Listed records
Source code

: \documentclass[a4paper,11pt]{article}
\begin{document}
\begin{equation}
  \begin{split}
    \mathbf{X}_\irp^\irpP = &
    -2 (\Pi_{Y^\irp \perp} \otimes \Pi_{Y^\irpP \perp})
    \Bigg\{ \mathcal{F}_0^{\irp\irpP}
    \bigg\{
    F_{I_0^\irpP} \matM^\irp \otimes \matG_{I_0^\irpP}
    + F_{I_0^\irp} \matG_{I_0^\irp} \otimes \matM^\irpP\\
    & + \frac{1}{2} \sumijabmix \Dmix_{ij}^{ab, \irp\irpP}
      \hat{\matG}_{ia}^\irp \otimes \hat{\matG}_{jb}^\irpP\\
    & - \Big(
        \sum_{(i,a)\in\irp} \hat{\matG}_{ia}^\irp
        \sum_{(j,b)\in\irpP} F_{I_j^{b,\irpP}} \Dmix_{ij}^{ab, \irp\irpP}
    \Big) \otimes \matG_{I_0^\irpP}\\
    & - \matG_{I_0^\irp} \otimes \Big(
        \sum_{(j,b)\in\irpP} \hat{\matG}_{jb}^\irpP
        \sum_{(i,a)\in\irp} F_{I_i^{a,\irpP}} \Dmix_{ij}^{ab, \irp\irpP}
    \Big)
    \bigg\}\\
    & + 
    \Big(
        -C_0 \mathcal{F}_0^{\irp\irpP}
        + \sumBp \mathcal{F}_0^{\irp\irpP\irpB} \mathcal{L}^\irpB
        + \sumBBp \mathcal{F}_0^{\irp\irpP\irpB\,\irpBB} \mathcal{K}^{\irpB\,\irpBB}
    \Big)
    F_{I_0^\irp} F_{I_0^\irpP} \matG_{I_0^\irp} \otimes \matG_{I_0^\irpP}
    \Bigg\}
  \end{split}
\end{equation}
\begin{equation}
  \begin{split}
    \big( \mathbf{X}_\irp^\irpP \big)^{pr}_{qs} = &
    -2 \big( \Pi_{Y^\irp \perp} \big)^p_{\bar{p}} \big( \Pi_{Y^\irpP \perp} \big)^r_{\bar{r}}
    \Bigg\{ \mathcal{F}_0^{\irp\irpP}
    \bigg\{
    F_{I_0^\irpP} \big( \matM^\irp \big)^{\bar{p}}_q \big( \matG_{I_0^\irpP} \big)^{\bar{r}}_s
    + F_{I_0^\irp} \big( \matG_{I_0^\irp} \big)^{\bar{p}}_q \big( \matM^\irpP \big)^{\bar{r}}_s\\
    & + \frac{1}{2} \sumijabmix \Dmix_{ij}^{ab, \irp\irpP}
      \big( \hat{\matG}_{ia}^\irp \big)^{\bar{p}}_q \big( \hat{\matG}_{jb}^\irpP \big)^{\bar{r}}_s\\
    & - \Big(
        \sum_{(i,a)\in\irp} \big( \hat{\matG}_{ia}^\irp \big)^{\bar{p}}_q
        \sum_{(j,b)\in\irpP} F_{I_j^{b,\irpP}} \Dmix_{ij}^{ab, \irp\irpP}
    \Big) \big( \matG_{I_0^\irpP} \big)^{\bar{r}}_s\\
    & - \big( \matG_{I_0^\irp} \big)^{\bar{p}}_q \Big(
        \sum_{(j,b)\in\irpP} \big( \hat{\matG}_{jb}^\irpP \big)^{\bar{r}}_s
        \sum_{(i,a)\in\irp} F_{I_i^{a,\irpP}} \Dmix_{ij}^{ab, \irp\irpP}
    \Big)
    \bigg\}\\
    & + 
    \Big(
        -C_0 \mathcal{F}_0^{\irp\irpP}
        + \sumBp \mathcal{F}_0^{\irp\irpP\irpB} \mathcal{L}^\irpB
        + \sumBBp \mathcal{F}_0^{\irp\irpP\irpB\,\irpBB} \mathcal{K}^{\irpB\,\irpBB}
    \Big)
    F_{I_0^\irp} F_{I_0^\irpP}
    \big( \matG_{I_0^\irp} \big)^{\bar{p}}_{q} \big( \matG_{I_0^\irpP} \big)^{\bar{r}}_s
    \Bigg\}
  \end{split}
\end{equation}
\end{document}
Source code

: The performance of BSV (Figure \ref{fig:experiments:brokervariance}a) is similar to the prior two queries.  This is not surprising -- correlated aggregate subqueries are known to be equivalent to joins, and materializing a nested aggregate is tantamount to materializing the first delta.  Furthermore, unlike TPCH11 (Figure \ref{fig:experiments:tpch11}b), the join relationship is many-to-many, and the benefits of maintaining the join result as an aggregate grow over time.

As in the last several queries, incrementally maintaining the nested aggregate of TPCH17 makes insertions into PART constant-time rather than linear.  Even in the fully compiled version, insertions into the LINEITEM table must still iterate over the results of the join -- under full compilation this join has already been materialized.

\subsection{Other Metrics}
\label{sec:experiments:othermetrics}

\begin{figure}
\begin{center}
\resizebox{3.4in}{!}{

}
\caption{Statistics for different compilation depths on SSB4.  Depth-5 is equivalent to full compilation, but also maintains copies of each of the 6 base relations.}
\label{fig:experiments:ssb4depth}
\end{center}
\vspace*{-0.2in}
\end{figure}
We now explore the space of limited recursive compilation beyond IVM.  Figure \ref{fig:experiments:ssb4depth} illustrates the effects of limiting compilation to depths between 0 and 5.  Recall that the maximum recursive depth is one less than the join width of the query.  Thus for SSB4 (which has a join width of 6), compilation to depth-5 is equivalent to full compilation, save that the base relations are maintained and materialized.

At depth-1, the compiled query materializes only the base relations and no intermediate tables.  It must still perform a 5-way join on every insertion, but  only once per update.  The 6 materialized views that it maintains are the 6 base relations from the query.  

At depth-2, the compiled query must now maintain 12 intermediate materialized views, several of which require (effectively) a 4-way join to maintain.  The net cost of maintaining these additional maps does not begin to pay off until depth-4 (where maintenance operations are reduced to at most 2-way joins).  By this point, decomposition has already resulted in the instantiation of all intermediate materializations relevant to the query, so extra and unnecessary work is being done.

Activity
Write the entries out once more, exactly as they were given.

Response to the exercise
Source code

: \documentclass[a4paper,11pt]{article}
\begin{document}
\begin{equation}
  \begin{split}
    \mathbf{X}_\irp^\irpP = &
    -2 (\Pi_{Y^\irp \perp} \otimes \Pi_{Y^\irpP \perp})
    \Bigg\{ \mathcal{F}_0^{\irp\irpP}
    \bigg\{
    F_{I_0^\irpP} \matM^\irp \otimes \matG_{I_0^\irpP}
    + F_{I_0^\irp} \matG_{I_0^\irp} \otimes \matM^\irpP\\
    & + \frac{1}{2} \sumijabmix \Dmix_{ij}^{ab, \irp\irpP}
      \hat{\matG}_{ia}^\irp \otimes \hat{\matG}_{jb}^\irpP\\
    & - \Big(
        \sum_{(i,a)\in\irp} \hat{\matG}_{ia}^\irp
        \sum_{(j,b)\in\irpP} F_{I_j^{b,\irpP}} \Dmix_{ij}^{ab, \irp\irpP}
    \Big) \otimes \matG_{I_0^\irpP}\\
    & - \matG_{I_0^\irp} \otimes \Big(
        \sum_{(j,b)\in\irpP} \hat{\matG}_{jb}^\irpP
        \sum_{(i,a)\in\irp} F_{I_i^{a,\irpP}} \Dmix_{ij}^{ab, \irp\irpP}
    \Big)
    \bigg\}\\
    & + 
    \Big(
        -C_0 \mathcal{F}_0^{\irp\irpP}
        + \sumBp \mathcal{F}_0^{\irp\irpP\irpB} \mathcal{L}^\irpB
        + \sumBBp \mathcal{F}_0^{\irp\irpP\irpB\,\irpBB} \mathcal{K}^{\irpB\,\irpBB}
    \Big)
    F_{I_0^\irp} F_{I_0^\irpP} \matG_{I_0^\irp} \otimes \matG_{I_0^\irpP}
    \Bigg\}
  \end{split}
\end{equation}
\begin{equation}
  \begin{split}
    \big( \mathbf{X}_\irp^\irpP \big)^{pr}_{qs} = &
    -2 \big( \Pi_{Y^\irp \perp} \big)^p_{\bar{p}} \big( \Pi_{Y^\irpP \perp} \big)^r_{\bar{r}}
    \Bigg\{ \mathcal{F}_0^{\irp\irpP}
    \bigg\{
    F_{I_0^\irpP} \big( \matM^\irp \big)^{\bar{p}}_q \big( \matG_{I_0^\irpP} \big)^{\bar{r}}_s
    + F_{I_0^\irp} \big( \matG_{I_0^\irp} \big)^{\bar{p}}_q \big( \matM^\irpP \big)^{\bar{r}}_s\\
    & + \frac{1}{2} \sumijabmix \Dmix_{ij}^{ab, \irp\irpP}
      \big( \hat{\matG}_{ia}^\irp \big)^{\bar{p}}_q \big( \hat{\matG}_{jb}^\irpP \big)^{\bar{r}}_s\\
    & - \Big(
        \sum_{(i,a)\in\irp} \big( \hat{\matG}_{ia}^\irp \big)^{\bar{p}}_q
        \sum_{(j,b)\in\irpP} F_{I_j^{b,\irpP}} \Dmix_{ij}^{ab, \irp\irpP}
    \Big) \big( \matG_{I_0^\irpP} \big)^{\bar{r}}_s\\
    & - \big( \matG_{I_0^\irp} \big)^{\bar{p}}_q \Big(
        \sum_{(j,b)\in\irpP} \big( \hat{\matG}_{jb}^\irpP \big)^{\bar{r}}_s
        \sum_{(i,a)\in\irp} F_{I_i^{a,\irpP}} \Dmix_{ij}^{ab, \irp\irpP}
    \Big)
    \bigg\}\\
    & + 
    \Big(
        -C_0 \mathcal{F}_0^{\irp\irpP}
        + \sumBp \mathcal{F}_0^{\irp\irpP\irpB} \mathcal{L}^\irpB
        + \sumBBp \mathcal{F}_0^{\irp\irpP\irpB\,\irpBB} \mathcal{K}^{\irpB\,\irpBB}
    \Big)
    F_{I_0^\irp} F_{I_0^\irpP}
    \big( \matG_{I_0^\irp} \big)^{\bar{p}}_{q} \big( \matG_{I_0^\irpP} \big)^{\bar{r}}_s
    \Bigg\}
  \end{split}
\end{equation}
\end{document}
Source code

: The performance of BSV (Figure \ref{fig:experiments:brokervariance}a) is similar to the prior two queries.  This is not surprising -- correlated aggregate subqueries are known to be equivalent to joins, and materializing a nested aggregate is tantamount to materializing the first delta.  Furthermore, unlike TPCH11 (Figure \ref{fig:experiments:tpch11}b), the join relationship is many-to-many, and the benefits of maintaining the join result as an aggregate grow over time.

As in the last several queries, incrementally maintaining the nested aggregate of TPCH17 makes insertions into PART constant-time rather than linear.  Even in the fully compiled version, insertions into the LINEITEM table must still iterate over the results of the join -- under full compilation this join has already been materialized.

\subsection{Other Metrics}
\label{sec:experiments:othermetrics}

\begin{figure}
\begin{center}
\resizebox{3.4in}{!}{

}
\caption{Statistics for different compilation depths on SSB4.  Depth-5 is equivalent to full compilation, but also maintains copies of each of the 6 base relations.}
\label{fig:experiments:ssb4depth}
\end{center}
\vspace*{-0.2in}
\end{figure}
We now explore the space of limited recursive compilation beyond IVM.  Figure \ref{fig:experiments:ssb4depth} illustrates the effects of limiting compilation to depths between 0 and 5.  Recall that the maximum recursive depth is one less than the join width of the query.  Thus for SSB4 (which has a join width of 6), compilation to depth-5 is equivalent to full compilation, save that the base relations are maintained and materialized.

At depth-1, the compiled query materializes only the base relations and no intermediate tables.  It must still perform a 5-way join on every insertion, but  only once per update.  The 6 materialized views that it maintains are the 6 base relations from the query.  

At depth-2, the compiled query must now maintain 12 intermediate materialized views, several of which require (effectively) a 4-way join to maintain.  The net cost of maintaining these additional maps does not begin to pay off until depth-4 (where maintenance operations are reduced to at most 2-way joins).  By this point, decomposition has already resulted in the instantiation of all intermediate materializations relevant to the query, so extra and unnecessary work is being done.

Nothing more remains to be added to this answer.